LISTED RECORDS →

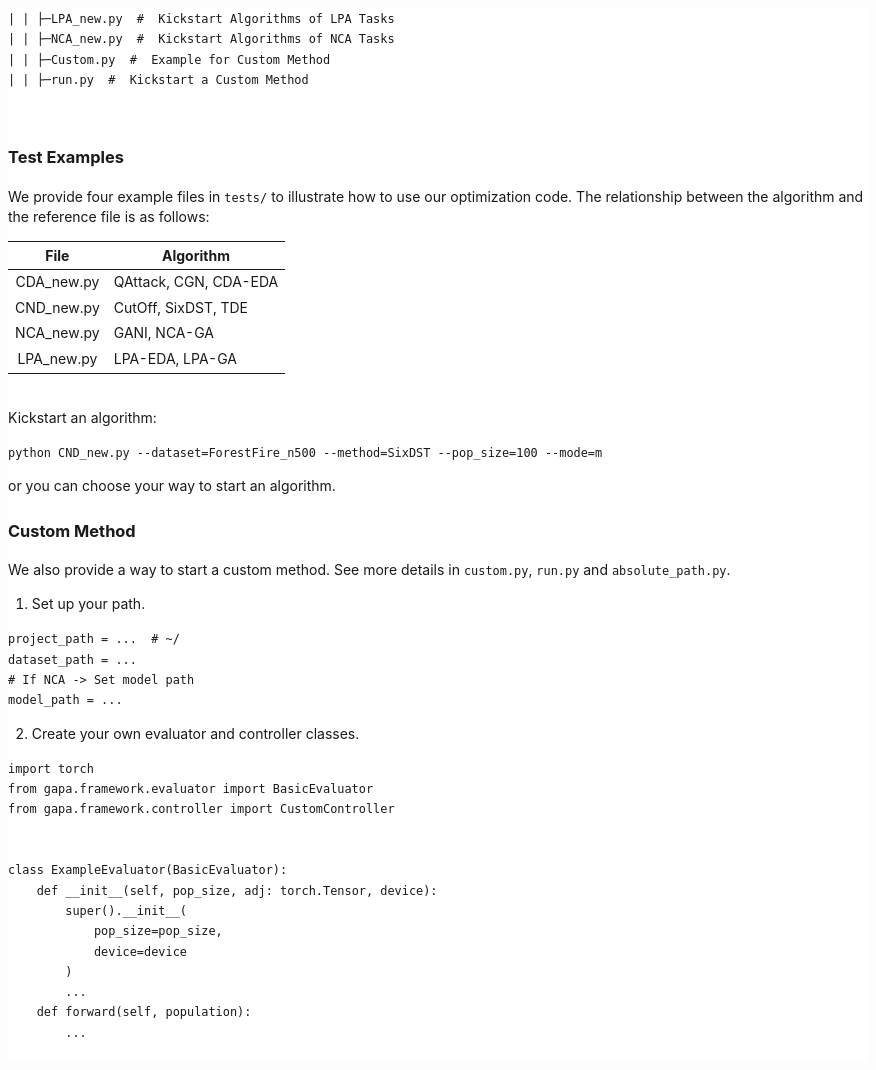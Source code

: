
 ```
| | ├─LPA_new.py  #  Kickstart Algorithms of LPA Tasks
| | ├─NCA_new.py  #  Kickstart Algorithms of NCA Tasks
| | ├─Custom.py  #  Example for Custom Method
| | ├─run.py  #  Kickstart a Custom Method
```

<br>
<h3>
Test Examples
</h3>

We provide four example files in `tests/` to illustrate how to use our optimization code. The relationship between the algorithm and the reference file is as follows:

| File               | Algorithm             |
|--------------------|-----------------------|
| <center>CDA_new.py | QAttack, CGN, CDA-EDA |
| <center>CND_new.py | CutOff, SixDST, TDE   |
| <center>NCA_new.py | GANI, NCA-GA          |
| <center>LPA_new.py | LPA-EDA, LPA-GA       |

<br>
Kickstart an algorithm:

```
python CND_new.py --dataset=ForestFire_n500 --method=SixDST --pop_size=100 --mode=m
```
or you can choose your way to start an algorithm.
<br>

<h3>
Custom Method
</h3>

We also provide a way to start a custom method. See more details in `custom.py`,  `run.py` and `absolute_path.py`.
<br>

1. Set up your path.

```
project_path = ...  # ~/
dataset_path = ...
# If NCA -> Set model path
model_path = ...
```


2. Create your own evaluator and controller classes.

```
import torch
from gapa.framework.evaluator import BasicEvaluator
from gapa.framework.controller import CustomController


class ExampleEvaluator(BasicEvaluator):
    def __init__(self, pop_size, adj: torch.Tensor, device):
        super().__init__(
            pop_size=pop_size,
            device=device
        )
        ...
    def forward(self, population):
        ...
        

```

ABOUT THIS TASK → Pick each line holding "Tasks" out of the entries above and return it.

OUTPUT OF THE TASK →
| | ├─LPA_new.py  #  Kickstart Algorithms of LPA Tasks
| | ├─NCA_new.py  #  Kickstart Algorithms of NCA Tasks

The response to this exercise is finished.